**Data provided**
- Opening Delimiter -

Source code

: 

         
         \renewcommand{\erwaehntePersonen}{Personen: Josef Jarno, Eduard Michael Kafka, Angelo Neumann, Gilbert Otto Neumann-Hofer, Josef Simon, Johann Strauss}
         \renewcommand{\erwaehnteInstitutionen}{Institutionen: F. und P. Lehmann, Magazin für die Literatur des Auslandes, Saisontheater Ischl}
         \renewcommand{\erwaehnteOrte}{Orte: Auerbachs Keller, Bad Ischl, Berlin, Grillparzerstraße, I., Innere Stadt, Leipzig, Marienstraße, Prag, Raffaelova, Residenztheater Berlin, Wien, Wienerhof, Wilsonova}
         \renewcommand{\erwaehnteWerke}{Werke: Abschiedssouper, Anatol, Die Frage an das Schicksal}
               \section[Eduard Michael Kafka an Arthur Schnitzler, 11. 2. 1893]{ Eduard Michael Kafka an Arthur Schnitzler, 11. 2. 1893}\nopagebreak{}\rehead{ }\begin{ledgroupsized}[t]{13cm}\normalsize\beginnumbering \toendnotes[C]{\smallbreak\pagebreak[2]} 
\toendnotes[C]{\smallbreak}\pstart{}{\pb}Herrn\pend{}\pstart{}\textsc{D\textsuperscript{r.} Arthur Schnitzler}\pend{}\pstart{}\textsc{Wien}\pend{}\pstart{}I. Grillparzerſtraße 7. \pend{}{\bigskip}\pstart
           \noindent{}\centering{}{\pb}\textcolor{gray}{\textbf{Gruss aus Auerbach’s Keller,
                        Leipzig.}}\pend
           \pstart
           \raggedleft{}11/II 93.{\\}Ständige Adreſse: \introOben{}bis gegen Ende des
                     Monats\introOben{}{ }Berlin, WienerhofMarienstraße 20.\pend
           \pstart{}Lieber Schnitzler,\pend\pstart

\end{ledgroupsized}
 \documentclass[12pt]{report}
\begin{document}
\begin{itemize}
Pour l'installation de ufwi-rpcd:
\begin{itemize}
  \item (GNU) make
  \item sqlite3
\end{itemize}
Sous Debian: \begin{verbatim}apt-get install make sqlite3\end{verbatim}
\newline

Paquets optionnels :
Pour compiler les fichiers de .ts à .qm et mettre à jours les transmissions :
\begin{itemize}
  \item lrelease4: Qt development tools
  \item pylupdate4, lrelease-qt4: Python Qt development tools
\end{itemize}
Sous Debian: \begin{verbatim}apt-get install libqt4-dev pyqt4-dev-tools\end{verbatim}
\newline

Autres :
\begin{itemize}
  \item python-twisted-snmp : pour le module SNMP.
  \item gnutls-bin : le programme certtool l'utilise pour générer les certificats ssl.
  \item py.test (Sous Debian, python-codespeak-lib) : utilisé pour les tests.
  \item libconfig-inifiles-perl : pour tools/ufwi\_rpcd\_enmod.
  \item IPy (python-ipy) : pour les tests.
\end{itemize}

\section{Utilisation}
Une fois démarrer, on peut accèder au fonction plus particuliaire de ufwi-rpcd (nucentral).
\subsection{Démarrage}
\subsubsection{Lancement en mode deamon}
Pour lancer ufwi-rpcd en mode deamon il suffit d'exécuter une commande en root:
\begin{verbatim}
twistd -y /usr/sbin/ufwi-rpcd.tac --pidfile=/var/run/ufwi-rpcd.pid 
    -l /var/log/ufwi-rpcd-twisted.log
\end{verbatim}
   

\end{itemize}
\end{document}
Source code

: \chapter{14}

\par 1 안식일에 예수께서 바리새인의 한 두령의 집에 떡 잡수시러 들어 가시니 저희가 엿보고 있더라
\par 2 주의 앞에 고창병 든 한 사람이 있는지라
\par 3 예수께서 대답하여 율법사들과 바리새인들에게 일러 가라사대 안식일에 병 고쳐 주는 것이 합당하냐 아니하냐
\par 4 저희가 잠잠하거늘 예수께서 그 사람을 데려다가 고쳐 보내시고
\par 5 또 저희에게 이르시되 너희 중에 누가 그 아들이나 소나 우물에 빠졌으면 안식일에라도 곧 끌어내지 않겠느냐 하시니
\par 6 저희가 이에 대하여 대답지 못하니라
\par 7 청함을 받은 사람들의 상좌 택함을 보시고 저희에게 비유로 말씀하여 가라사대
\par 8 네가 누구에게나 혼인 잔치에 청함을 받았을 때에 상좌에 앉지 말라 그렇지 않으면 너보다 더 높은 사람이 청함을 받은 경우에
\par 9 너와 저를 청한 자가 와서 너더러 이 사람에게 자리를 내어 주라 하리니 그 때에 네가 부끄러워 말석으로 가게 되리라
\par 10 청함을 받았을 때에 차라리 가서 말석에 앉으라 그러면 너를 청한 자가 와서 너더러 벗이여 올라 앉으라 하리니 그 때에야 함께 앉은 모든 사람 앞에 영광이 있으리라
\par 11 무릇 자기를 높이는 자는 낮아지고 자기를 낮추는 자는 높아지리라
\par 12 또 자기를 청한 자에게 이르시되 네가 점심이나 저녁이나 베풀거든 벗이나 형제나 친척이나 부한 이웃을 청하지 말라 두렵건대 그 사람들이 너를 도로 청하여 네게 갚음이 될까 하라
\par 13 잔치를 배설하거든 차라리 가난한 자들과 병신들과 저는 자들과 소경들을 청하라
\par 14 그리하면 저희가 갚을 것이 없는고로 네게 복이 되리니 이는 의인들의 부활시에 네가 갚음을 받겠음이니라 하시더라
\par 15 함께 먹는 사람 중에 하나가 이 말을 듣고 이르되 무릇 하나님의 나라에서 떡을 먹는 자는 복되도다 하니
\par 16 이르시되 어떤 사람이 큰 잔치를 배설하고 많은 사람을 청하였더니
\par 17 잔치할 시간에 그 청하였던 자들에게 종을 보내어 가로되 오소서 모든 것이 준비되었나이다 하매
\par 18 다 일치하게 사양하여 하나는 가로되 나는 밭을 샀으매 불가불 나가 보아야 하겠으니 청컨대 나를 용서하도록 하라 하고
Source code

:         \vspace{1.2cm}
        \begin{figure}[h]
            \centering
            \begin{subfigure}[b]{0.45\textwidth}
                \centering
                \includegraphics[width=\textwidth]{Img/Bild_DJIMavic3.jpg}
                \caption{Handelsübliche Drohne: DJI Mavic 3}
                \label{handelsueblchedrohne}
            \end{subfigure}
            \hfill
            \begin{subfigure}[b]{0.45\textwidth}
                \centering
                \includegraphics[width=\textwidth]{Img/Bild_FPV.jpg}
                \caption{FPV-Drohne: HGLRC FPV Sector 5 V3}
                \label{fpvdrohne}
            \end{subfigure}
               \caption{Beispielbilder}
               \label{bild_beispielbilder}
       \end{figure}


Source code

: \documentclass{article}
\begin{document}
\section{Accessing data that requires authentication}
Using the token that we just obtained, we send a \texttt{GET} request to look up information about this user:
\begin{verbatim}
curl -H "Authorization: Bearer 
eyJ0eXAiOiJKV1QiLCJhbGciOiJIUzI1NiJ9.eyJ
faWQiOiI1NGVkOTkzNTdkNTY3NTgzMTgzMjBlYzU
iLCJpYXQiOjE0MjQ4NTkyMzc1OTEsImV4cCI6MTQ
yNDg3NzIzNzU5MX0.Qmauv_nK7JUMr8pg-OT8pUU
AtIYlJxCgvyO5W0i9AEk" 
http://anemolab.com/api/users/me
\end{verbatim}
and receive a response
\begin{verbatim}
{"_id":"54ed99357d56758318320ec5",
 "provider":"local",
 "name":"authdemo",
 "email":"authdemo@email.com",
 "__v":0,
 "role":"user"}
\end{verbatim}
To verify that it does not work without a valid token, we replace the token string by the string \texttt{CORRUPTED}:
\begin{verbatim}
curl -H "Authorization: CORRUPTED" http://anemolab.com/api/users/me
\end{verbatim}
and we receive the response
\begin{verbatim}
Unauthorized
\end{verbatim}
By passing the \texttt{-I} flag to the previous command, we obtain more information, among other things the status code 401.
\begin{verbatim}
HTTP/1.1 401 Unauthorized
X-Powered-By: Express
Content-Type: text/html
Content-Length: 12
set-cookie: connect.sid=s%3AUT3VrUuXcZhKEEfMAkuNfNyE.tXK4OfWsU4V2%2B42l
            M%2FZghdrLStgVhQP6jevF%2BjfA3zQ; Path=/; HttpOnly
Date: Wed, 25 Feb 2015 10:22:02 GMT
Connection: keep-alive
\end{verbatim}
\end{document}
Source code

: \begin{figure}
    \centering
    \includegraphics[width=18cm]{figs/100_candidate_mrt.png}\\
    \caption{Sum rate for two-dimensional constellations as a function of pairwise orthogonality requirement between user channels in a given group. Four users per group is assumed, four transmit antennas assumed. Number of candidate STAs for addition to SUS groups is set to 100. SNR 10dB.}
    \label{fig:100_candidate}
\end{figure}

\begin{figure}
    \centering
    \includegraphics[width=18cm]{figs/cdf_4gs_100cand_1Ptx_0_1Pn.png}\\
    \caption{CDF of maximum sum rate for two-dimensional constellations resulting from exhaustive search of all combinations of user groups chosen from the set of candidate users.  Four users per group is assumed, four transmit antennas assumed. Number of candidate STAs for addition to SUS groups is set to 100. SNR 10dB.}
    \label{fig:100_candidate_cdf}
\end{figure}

- Closing Delimiter -

**Task goal**
Copy range, inclusive: the line holding "사람이 청함을 받은 경우에" to the line holding "낮추는 자는 높아지리라". Reproduce exactly those lines of the records above and no others.

**Exercise solution**
\par 8 네가 누구에게나 혼인 잔치에 청함을 받았을 때에 상좌에 앉지 말라 그렇지 않으면 너보다 더 높은 사람이 청함을 받은 경우에
\par 9 너와 저를 청한 자가 와서 너더러 이 사람에게 자리를 내어 주라 하리니 그 때에 네가 부끄러워 말석으로 가게 되리라
\par 10 청함을 받았을 때에 차라리 가서 말석에 앉으라 그러면 너를 청한 자가 와서 너더러 벗이여 올라 앉으라 하리니 그 때에야 함께 앉은 모든 사람 앞에 영광이 있으리라
\par 11 무릇 자기를 높이는 자는 낮아지고 자기를 낮추는 자는 높아지리라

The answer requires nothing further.